New legislation for labelling of allergens on ‘prepacked for direct sale’ (PPDS) food has been welcomed as a game-changer for allergenic consumers. Natasha’s Law is due to enter legislation in 2021. But while industry awaits the detail, there is a lot that can be done to pre-empt its introduction.
There has been a lot of discussion within the industry about which products should be defined as PPDS and which should not. Making clear definitions here is indeed a challenge in itself. But the big question for every food producer affected by the new legislation is whether they want to protect consumers from the risk of allergens.
The issue is to work out what practical steps and what procedures and systems are necessary, from the ordering of ingredients through to creating the end product, to ensure that finished product labelling is always correct.
The single biggest risk factor for consumers is if the ‘right’ product goes into the ‘wrong’ package. The same will be true for producers of PPDS foods and also for foods that don’t meet the definition of PPDS.
Welcomed and well intentioned
So, Natasha’s Law is welcomed and well intentioned, but the challenge for industry is not merely to meet the legal requirements, but to do the right thing by consumers. The awareness of staff will be an essential part of this equation, not just in training what to do, but why.

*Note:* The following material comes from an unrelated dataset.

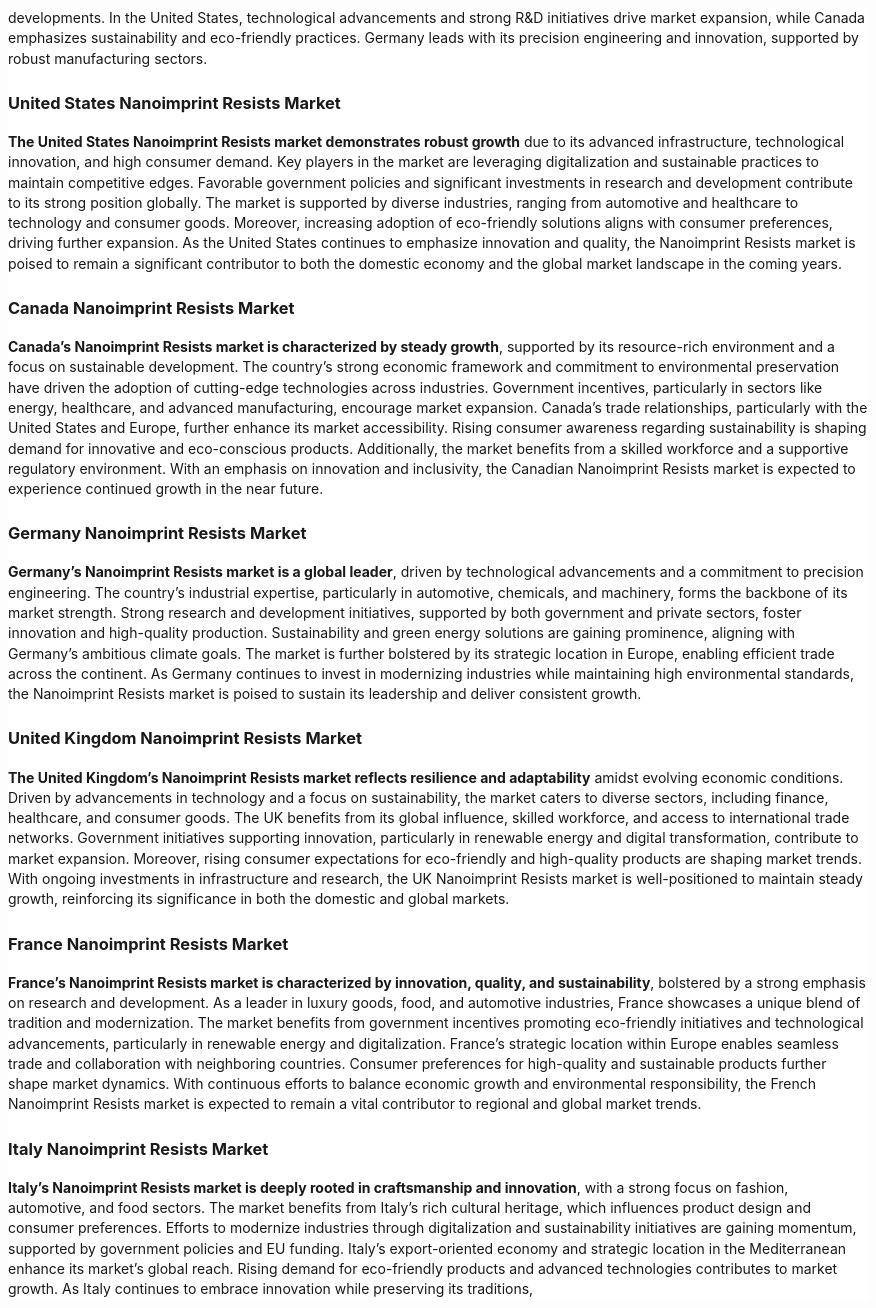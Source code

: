 developments. In the United States, technological advancements and strong R&amp;D initiatives drive market expansion, while Canada emphasizes sustainability and eco-friendly practices. Germany leads with its precision engineering and innovation, supported by robust manufacturing sectors.</span></em></p></blockquote><h3><strong>United States Nanoimprint Resists Market</strong></h3><p><strong>The United States Nanoimprint Resists market demonstrates robust growth</strong> due to its advanced infrastructure, technological innovation, and high consumer demand. Key players in the market are leveraging digitalization and sustainable practices to maintain competitive edges. Favorable government policies and significant investments in research and development contribute to its strong position globally. The market is supported by diverse industries, ranging from automotive and healthcare to technology and consumer goods. Moreover, increasing adoption of eco-friendly solutions aligns with consumer preferences, driving further expansion. As the United States continues to emphasize innovation and quality, the Nanoimprint Resists market is poised to remain a significant contributor to both the domestic economy and the global market landscape in the coming years.</p><h3><strong>Canada Nanoimprint Resists Market</strong></h3><p><strong>Canada&rsquo;s Nanoimprint Resists market is characterized by steady growth</strong>, supported by its resource-rich environment and a focus on sustainable development. The country&rsquo;s strong economic framework and commitment to environmental preservation have driven the adoption of cutting-edge technologies across industries. Government incentives, particularly in sectors like energy, healthcare, and advanced manufacturing, encourage market expansion. Canada&rsquo;s trade relationships, particularly with the United States and Europe, further enhance its market accessibility. Rising consumer awareness regarding sustainability is shaping demand for innovative and eco-conscious products. Additionally, the market benefits from a skilled workforce and a supportive regulatory environment. With an emphasis on innovation and inclusivity, the Canadian Nanoimprint Resists market is expected to experience continued growth in the near future.</p><h3><strong>Germany Nanoimprint Resists Market</strong></h3><p><strong>Germany&rsquo;s Nanoimprint Resists market is a global leader</strong>, driven by technological advancements and a commitment to precision engineering. The country&rsquo;s industrial expertise, particularly in automotive, chemicals, and machinery, forms the backbone of its market strength. Strong research and development initiatives, supported by both government and private sectors, foster innovation and high-quality production. Sustainability and green energy solutions are gaining prominence, aligning with Germany&rsquo;s ambitious climate goals. The market is further bolstered by its strategic location in Europe, enabling efficient trade across the continent. As Germany continues to invest in modernizing industries while maintaining high environmental standards, the Nanoimprint Resists market is poised to sustain its leadership and deliver consistent growth.</p><h3><strong>United Kingdom Nanoimprint Resists Market</strong></h3><p><strong>The United Kingdom&rsquo;s Nanoimprint Resists market reflects resilience and adaptability</strong> amidst evolving economic conditions. Driven by advancements in technology and a focus on sustainability, the market caters to diverse sectors, including finance, healthcare, and consumer goods. The UK benefits from its global influence, skilled workforce, and access to international trade networks. Government initiatives supporting innovation, particularly in renewable energy and digital transformation, contribute to market expansion. Moreover, rising consumer expectations for eco-friendly and high-quality products are shaping market trends. With ongoing investments in infrastructure and research, the UK Nanoimprint Resists market is well-positioned to maintain steady growth, reinforcing its significance in both the domestic and global markets.</p><h3><strong>France Nanoimprint Resists Market</strong></h3><p><strong>France&rsquo;s Nanoimprint Resists market is characterized by innovation, quality, and sustainability</strong>, bolstered by a strong emphasis on research and development. As a leader in luxury goods, food, and automotive industries, France showcases a unique blend of tradition and modernization. The market benefits from government incentives promoting eco-friendly initiatives and technological advancements, particularly in renewable energy and digitalization. France&rsquo;s strategic location within Europe enables seamless trade and collaboration with neighboring countries. Consumer preferences for high-quality and sustainable products further shape market dynamics. With continuous efforts to balance economic growth and environmental responsibility, the French Nanoimprint Resists market is expected to remain a vital contributor to regional and global market trends.</p><h3><strong>Italy Nanoimprint Resists Market</strong></h3><p><strong>Italy&rsquo;s Nanoimprint Resists market is deeply rooted in craftsmanship and innovation</strong>, with a strong focus on fashion, automotive, and food sectors. The market benefits from Italy&rsquo;s rich cultural heritage, which influences product design and consumer preferences. Efforts to modernize industries through digitalization and sustainability initiatives are gaining momentum, supported by government policies and EU funding. Italy&rsquo;s export-oriented economy and strategic location in the Mediterranean enhance its market&rsquo;s global reach. Rising demand for eco-friendly products and advanced technologies contributes to market growth. As Italy continues to embrace innovation while preserving its traditions,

For example, when there’s an ingredient or recipe change and a stack of old labels, how do you make sure staff do not use up the old labels on the new PPDS?
When ingredients are being prepped and stored, how do you implement handling and cleaning procedures that prevent cross-contamination? And how do you ensure that staff understand and follow procedures designed to protect consumers? These are all important questions businesses should be looking to address now.